Occam’s Razor is often phrased as “The simplest explanation that fits the facts.” Robert Heinlein replied that the simplest explanation is “The lady down the street is a witch; she did it.”
One observes that the length of an English sentence is not a good way to measure “complexity.” And “fitting” the facts by merely failing to prohibit them is insufficient.
Why, exactly, is the length of an English sentence a poor measure of complexity? Because when you speak a sentence aloud, you are using labels for concepts that the listener shares—the receiver has already stored the complexity in them. Suppose we abbreviated Heinlein’s whole sentence as “Tldtsiawsdi!” so that the entire explanation can be conveyed in one word; better yet, we’ll give it a short arbitrary label like “Fnord!” Does this reduce the complexity?
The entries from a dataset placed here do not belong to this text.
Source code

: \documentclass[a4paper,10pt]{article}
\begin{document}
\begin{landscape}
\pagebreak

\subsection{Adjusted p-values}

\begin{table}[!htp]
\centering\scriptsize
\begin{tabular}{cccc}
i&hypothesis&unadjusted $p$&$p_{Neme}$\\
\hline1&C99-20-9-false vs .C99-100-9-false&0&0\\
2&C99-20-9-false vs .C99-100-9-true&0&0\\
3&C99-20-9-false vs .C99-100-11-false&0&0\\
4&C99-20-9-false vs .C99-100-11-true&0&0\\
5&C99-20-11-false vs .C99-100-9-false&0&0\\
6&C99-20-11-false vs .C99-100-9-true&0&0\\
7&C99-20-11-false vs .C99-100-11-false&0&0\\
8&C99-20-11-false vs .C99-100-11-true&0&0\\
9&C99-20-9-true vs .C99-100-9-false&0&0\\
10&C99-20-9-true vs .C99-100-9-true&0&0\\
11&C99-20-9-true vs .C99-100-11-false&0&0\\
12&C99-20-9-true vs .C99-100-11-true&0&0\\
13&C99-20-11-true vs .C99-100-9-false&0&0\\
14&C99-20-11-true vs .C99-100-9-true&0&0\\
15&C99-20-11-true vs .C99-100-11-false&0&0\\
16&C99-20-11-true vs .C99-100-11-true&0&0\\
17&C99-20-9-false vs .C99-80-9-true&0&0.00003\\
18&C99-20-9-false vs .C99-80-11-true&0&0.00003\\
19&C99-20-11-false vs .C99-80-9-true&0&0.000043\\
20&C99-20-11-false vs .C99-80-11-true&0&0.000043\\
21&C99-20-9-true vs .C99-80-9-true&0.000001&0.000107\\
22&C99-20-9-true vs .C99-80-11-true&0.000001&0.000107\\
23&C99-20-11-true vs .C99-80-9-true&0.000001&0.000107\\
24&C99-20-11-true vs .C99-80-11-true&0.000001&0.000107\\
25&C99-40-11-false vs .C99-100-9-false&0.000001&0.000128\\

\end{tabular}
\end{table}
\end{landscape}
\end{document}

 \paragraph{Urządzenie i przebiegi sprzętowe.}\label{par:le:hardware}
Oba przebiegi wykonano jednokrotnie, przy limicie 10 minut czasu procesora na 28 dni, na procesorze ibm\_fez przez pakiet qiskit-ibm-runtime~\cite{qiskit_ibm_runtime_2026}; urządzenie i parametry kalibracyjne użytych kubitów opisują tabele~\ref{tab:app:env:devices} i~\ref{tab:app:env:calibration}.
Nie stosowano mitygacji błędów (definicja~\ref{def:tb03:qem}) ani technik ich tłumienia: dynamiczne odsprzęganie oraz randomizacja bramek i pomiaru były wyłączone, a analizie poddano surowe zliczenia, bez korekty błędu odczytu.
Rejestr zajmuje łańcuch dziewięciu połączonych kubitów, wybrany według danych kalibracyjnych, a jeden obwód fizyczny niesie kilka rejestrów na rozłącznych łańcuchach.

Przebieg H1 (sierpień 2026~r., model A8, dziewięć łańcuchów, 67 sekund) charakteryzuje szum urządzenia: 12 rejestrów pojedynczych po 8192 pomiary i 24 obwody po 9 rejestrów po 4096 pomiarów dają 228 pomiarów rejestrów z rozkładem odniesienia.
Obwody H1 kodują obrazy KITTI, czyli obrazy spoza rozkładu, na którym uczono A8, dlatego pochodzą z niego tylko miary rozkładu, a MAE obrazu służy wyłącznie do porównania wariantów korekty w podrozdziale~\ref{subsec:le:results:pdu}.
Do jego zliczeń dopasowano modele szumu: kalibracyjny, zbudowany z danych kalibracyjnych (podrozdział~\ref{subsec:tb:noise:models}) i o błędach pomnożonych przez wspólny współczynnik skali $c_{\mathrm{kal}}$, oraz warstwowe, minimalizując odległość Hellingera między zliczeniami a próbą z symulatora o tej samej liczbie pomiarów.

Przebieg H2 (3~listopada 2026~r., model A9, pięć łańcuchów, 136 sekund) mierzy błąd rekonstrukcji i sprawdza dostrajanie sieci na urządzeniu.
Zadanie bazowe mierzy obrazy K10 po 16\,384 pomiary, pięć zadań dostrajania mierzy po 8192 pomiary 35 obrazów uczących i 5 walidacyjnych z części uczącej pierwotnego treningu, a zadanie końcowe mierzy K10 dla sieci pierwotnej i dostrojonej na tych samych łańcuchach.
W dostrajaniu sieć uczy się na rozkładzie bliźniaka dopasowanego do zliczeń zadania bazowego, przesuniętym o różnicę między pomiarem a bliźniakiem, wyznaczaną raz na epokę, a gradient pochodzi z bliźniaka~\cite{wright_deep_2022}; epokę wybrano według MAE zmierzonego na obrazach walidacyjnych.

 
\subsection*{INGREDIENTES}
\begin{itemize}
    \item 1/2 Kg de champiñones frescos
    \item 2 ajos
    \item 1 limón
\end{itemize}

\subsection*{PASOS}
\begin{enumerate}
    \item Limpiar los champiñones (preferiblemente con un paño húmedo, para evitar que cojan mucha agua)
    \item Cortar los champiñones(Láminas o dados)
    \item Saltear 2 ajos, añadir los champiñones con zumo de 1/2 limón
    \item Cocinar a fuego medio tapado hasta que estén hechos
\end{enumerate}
No, because you have to tell the listener in advance that “Tldtsiawsdi!” stands for “The lady down the street is a witch; she did it.” “Witch,” itself, is a label for some extraordinary assertions—just because we all know what it means doesn’t mean the concept is simple.
An enormous bolt of electricity comes out of the sky and hits something, and the Norse tribesfolk say, “Maybe a really powerful agent was angry and threw a lightning bolt.” The human brain is the most complex artifact in the known universe. If anger seems simple, it’s because we don’t see all the neural circuitry that’s implementing the emotion. (Imagine trying to explain why Saturday Night Live is funny, to an alien species with no sense of humor. But don’t feel superior; you yourself have no sense of fnord.) The complexity of anger, and indeed the complexity of intelligence, was glossed over by the humans who hypothesized Thor the thunder-agent.
To a human, Maxwell’s equations take much longer to explain than Thor. Humans don’t have a built-in vocabulary for calculus the way we have a built-in vocabulary for anger. You’ve got to explain your language, and the language behind the language, and the very concept of mathematics, before you can start on electricity.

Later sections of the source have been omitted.